What to do? Normative side

The guiding ethical and legal idea that stands in some contrast to the collection of brain data is privacy, and here in the terms of mental privacy. The notion has just begun to receive attention by scholars, both in ethics and the law. A robust concept of mental privacy – and its limits – will be key for an apt regulation of brain data. Here, we wish to draw attention to an instrument, familiar to very many in the EU as it has transformed surfing the net into a continuous clicking on consent buttons, the General Data Protection Regulation(GDPR). How does the GDPR relate to the issues raised above in terms of the recording of brain data?

Among its provisions, the GDPR regards individuals as ‘data subjects’, and asserts each data subject’s rights to any and all personal data from which they might be identified. This is a large category. It means that companies that retain your contact details, for instance, must exercise care in sharing, storing, deleting that data. Different types of data attract different types of protection, depending on sensitivity. Health data sees higher levels of protection than some other types, as from this data very sensitive information may be derived about the data subject. If brain data is gained through medical devices, e.g. BCI in motor or speech rehabilitation, it regularly qualifies as health data. However, if it stems from consumer neurotech and recordings of the type envisioned by Facebook, Kernel, and Neuralink, the data might seem – on the face of it – not to constitute health data.

We wish to suggest that brain data – all such physiological recordings – should be considered as health data and be treated accordingly. Therewith, it would be afforded a high level of protection. The reason for this is the fact that brain data is as sensitive as the other forms of data in the category of special protection. Moreover, it seems to us that measurements of the body and mind were conceived by drafters of the GDPR as an instance of health data, which is a widely understood category. Drafters may not have had the expansion of non-medical recordings of this kind in mind.

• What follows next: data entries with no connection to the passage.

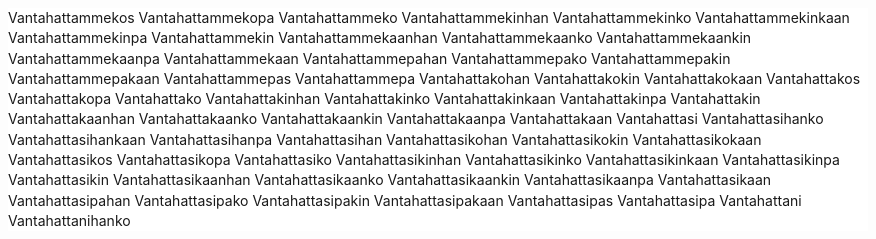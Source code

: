 Vantahattammekos
Vantahattammekopa
Vantahattammeko
Vantahattammekinhan
Vantahattammekinko
Vantahattammekinkaan
Vantahattammekinpa
Vantahattammekin
Vantahattammekaanhan
Vantahattammekaanko
Vantahattammekaankin
Vantahattammekaanpa
Vantahattammekaan
Vantahattammepahan
Vantahattammepako
Vantahattammepakin
Vantahattammepakaan
Vantahattammepas
Vantahattammepa
Vantahattakohan
Vantahattakokin
Vantahattakokaan
Vantahattakos
Vantahattakopa
Vantahattako
Vantahattakinhan
Vantahattakinko
Vantahattakinkaan
Vantahattakinpa
Vantahattakin
Vantahattakaanhan
Vantahattakaanko
Vantahattakaankin
Vantahattakaanpa
Vantahattakaan
Vantahattasi
Vantahattasihanko
Vantahattasihankaan
Vantahattasihanpa
Vantahattasihan
Vantahattasikohan
Vantahattasikokin
Vantahattasikokaan
Vantahattasikos
Vantahattasikopa
Vantahattasiko
Vantahattasikinhan
Vantahattasikinko
Vantahattasikinkaan
Vantahattasikinpa
Vantahattasikin
Vantahattasikaanhan
Vantahattasikaanko
Vantahattasikaankin
Vantahattasikaanpa
Vantahattasikaan
Vantahattasipahan
Vantahattasipako
Vantahattasipakin
Vantahattasipakaan
Vantahattasipas
Vantahattasipa
Vantahattani
Vantahattanihanko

As a consequence, the recording of such data, and all further uses, would require consent by the data subject (with the exception of ten special cases enumerated by the GDPR). This would provide a first layer of security.

But it might not be enough. As we all know from the way we deal with our smartphones, data subjects easily consent to having their data recorded and used, at least if they get something useful in return. We pay with data. Very likely, this will be the business model for brain data as well. And for this, the current GDPR does not offer satisfying solutions. Novel regulator frameworks might be needed. However, they should be developed for all sorts of data, including but not limited to brain data. It should be borne in mind also the increasing role for algorithmic processing, so that it is not easy to predict to what use troves of data may be put (data exhaust).

Data recorded for some purpose might result in a cache of collateral data that, once processed by future algorithms, may reveal information in unexpected ways about unexpected dimensions of the data subject. These potentialities, rather than an essentially special nature of brain data (neuroessentialism), ought to attract the highest protections.